Start of Data under study

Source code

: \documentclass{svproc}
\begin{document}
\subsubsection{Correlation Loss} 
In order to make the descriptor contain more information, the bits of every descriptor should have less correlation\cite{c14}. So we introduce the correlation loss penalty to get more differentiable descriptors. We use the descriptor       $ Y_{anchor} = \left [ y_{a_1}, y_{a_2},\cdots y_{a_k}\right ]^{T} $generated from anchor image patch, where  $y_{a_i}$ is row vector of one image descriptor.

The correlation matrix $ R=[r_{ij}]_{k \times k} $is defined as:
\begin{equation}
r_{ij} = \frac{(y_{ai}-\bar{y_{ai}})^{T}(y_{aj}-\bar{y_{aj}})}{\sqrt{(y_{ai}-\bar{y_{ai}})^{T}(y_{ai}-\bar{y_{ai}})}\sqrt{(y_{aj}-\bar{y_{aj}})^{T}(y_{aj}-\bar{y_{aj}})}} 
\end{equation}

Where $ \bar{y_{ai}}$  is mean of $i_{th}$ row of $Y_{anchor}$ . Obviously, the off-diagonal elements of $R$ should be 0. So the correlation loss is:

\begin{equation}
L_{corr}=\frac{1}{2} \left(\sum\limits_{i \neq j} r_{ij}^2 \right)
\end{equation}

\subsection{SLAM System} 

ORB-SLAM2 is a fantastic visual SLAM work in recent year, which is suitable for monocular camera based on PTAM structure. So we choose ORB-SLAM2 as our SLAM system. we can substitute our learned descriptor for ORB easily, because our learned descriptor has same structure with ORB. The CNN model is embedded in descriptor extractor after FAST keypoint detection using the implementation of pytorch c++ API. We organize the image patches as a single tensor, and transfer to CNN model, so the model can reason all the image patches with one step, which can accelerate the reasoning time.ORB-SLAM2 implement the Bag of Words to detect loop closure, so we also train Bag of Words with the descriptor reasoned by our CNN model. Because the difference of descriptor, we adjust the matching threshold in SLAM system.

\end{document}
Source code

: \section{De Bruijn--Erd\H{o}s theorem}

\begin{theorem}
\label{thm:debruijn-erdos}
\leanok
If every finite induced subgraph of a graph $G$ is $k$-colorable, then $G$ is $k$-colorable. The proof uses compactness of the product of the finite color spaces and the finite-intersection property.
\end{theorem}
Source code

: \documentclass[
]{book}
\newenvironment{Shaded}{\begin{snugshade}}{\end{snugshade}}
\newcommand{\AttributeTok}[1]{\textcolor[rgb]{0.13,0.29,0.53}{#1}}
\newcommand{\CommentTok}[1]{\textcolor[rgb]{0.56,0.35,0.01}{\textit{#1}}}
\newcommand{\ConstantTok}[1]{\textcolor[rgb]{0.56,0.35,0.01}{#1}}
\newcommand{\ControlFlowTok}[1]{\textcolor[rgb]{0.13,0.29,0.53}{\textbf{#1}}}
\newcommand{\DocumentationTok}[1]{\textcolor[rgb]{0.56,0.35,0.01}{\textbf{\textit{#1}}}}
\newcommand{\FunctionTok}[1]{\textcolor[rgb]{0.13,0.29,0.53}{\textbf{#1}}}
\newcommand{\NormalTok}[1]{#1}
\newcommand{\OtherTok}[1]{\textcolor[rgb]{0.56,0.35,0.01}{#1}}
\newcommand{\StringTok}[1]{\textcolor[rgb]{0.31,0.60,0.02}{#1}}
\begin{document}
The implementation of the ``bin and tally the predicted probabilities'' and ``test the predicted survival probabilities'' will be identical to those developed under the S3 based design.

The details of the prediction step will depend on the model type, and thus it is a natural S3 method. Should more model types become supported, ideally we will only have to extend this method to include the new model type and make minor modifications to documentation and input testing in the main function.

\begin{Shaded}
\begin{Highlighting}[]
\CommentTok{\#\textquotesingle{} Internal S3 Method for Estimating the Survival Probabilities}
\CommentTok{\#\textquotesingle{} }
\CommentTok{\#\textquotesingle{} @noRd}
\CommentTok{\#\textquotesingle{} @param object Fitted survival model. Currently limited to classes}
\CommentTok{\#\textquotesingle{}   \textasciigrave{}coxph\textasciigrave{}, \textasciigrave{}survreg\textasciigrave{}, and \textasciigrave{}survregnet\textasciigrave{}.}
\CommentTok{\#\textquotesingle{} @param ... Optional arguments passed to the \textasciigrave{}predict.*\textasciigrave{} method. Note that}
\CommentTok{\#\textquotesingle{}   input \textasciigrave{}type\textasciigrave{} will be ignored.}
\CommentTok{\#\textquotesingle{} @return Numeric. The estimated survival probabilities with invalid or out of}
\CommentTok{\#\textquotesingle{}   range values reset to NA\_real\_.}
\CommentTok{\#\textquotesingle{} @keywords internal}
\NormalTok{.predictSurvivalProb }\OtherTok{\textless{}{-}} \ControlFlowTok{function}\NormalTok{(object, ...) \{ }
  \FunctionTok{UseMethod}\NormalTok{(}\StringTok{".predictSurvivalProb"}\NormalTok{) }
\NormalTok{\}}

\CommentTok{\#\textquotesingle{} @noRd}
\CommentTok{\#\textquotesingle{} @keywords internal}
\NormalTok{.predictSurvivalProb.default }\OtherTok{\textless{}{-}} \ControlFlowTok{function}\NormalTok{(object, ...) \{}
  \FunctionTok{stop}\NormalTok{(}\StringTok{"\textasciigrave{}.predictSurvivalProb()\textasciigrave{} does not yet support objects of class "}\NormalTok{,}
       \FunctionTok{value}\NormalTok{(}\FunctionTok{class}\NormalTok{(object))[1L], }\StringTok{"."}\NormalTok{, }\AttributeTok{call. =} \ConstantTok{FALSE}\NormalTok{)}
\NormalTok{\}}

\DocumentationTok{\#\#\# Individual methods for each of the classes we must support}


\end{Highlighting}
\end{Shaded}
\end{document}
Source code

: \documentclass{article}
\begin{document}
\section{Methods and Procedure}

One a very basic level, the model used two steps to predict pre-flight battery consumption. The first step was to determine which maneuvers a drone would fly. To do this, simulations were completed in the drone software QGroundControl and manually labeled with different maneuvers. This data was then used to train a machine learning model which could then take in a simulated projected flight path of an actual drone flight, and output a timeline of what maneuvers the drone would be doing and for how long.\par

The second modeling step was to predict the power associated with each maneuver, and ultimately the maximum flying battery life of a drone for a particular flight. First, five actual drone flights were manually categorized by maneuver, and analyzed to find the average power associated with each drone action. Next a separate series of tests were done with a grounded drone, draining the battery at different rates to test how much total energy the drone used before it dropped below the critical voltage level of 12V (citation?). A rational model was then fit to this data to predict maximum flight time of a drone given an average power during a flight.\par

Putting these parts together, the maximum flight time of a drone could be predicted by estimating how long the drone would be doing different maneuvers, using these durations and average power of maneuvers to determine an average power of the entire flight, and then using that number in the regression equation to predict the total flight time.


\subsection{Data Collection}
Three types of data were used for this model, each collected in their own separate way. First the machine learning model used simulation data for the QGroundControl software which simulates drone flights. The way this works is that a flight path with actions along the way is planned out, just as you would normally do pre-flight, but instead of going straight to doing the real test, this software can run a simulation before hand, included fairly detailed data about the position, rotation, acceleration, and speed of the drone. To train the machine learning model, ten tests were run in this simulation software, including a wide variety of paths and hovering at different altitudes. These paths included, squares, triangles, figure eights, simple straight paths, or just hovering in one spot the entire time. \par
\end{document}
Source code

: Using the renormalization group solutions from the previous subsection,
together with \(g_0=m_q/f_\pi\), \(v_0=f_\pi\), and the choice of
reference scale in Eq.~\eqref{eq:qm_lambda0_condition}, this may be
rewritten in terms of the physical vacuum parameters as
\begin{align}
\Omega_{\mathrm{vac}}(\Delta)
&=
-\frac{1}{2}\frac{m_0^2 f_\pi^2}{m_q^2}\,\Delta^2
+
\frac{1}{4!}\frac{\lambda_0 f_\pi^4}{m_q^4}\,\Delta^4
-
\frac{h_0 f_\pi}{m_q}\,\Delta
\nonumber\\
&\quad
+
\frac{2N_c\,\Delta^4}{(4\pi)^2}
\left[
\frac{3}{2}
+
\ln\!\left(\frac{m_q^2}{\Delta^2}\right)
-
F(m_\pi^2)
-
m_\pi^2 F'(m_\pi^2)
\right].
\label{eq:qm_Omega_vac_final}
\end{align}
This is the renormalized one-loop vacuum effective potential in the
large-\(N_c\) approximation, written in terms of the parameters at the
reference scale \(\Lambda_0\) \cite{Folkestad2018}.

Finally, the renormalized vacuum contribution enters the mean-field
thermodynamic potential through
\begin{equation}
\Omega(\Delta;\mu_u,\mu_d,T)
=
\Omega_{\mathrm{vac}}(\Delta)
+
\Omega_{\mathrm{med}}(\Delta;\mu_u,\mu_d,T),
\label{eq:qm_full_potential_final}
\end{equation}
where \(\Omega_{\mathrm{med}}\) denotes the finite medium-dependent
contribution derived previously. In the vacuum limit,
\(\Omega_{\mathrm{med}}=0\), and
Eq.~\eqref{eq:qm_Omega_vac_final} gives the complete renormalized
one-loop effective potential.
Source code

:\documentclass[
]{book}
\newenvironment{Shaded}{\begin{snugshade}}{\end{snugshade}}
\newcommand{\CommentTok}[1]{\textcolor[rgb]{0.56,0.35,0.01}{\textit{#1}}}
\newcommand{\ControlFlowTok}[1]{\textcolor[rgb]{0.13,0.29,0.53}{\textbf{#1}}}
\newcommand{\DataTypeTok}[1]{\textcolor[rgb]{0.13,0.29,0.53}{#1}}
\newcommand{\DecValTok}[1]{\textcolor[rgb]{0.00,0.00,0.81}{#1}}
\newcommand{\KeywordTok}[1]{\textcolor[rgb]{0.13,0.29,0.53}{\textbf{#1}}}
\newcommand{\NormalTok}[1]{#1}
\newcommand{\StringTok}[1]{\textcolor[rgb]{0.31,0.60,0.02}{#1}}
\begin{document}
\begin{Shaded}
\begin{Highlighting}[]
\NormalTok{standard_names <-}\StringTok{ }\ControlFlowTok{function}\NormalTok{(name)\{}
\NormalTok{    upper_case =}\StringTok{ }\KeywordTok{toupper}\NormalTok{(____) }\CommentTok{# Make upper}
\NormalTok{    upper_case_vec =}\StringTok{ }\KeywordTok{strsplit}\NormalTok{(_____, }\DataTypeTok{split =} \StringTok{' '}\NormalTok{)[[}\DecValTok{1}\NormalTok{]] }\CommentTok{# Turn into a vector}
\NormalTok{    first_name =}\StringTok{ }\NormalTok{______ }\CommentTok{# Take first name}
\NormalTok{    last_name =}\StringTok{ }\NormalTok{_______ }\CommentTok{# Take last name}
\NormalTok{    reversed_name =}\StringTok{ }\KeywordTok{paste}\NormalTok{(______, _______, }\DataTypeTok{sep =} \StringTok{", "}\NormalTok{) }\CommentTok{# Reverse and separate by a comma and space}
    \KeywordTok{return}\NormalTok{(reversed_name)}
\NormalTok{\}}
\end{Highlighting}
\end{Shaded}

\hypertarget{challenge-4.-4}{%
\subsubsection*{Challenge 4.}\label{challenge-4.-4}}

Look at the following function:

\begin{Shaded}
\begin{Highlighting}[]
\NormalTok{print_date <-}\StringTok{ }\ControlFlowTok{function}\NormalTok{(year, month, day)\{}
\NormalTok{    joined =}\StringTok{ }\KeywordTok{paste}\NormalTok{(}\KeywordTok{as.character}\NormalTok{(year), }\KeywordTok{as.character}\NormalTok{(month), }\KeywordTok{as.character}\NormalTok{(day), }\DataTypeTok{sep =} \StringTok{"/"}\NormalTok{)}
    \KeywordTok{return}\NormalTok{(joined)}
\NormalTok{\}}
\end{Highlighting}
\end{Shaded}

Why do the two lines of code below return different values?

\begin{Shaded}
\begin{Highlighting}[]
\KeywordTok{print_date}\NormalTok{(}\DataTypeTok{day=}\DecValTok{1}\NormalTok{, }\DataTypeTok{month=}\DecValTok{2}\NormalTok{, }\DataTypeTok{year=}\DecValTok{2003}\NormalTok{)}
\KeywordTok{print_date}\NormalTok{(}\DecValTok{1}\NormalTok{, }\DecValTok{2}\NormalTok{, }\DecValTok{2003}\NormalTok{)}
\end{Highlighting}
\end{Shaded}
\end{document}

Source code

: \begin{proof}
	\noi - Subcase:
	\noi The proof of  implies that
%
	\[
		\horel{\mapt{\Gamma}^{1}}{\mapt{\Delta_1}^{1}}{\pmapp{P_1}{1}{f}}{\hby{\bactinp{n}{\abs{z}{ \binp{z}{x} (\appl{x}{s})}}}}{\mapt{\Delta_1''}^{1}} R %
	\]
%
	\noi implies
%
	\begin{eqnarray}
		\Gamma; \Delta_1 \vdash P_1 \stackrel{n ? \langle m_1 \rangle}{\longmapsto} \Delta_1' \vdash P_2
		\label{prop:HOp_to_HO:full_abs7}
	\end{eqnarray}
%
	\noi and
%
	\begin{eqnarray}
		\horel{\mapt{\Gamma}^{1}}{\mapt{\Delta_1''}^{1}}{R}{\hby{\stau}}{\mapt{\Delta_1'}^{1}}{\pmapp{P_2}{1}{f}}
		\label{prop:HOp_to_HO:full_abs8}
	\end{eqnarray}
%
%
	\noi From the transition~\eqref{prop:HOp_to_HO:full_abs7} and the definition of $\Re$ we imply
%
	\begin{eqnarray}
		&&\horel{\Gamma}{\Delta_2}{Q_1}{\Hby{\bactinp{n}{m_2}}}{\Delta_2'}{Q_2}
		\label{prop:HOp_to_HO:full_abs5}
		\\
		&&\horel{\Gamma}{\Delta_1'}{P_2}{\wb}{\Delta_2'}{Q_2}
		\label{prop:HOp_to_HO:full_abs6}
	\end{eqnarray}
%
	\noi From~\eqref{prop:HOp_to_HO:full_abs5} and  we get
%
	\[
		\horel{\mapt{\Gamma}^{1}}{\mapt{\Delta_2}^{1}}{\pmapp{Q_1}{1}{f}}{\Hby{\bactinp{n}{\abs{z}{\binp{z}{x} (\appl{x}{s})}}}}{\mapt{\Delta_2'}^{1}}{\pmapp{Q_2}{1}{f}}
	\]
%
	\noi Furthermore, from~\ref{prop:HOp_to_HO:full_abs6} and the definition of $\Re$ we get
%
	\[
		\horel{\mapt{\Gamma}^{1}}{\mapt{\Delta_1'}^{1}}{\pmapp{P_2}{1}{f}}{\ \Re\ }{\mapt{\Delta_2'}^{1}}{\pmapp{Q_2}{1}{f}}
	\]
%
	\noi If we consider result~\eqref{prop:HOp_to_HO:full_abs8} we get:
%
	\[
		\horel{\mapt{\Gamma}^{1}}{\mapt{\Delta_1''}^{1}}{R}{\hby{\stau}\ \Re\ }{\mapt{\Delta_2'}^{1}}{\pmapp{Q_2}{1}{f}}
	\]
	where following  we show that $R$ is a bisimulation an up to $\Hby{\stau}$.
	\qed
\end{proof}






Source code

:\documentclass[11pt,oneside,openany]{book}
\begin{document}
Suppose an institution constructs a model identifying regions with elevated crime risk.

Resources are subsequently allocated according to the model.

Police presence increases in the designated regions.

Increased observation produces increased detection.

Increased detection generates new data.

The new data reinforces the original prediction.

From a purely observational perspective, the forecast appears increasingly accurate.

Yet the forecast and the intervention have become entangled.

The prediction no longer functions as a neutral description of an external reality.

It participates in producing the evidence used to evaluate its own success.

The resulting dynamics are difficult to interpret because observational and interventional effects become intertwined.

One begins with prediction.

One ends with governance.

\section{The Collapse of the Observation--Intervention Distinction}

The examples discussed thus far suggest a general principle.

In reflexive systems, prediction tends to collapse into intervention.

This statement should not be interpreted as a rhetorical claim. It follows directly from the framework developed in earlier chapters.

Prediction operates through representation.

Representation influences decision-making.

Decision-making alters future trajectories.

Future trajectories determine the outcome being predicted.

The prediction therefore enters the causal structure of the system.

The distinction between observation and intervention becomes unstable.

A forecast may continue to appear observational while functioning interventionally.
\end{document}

End of Data under study

## Work task
If a line falls between the first line of the data above and the line holding "The correlation matrix", inclusive, retype it exactly; retype no other line.

## Problem solution
Source code

: \documentclass{svproc}
\begin{document}
\subsubsection{Correlation Loss} 
In order to make the descriptor contain more information, the bits of every descriptor should have less correlation\cite{c14}. So we introduce the correlation loss penalty to get more differentiable descriptors. We use the descriptor       $ Y_{anchor} = \left [ y_{a_1}, y_{a_2},\cdots y_{a_k}\right ]^{T} $generated from anchor image patch, where  $y_{a_i}$ is row vector of one image descriptor.

The correlation matrix $ R=[r_{ij}]_{k \times k} $is defined as:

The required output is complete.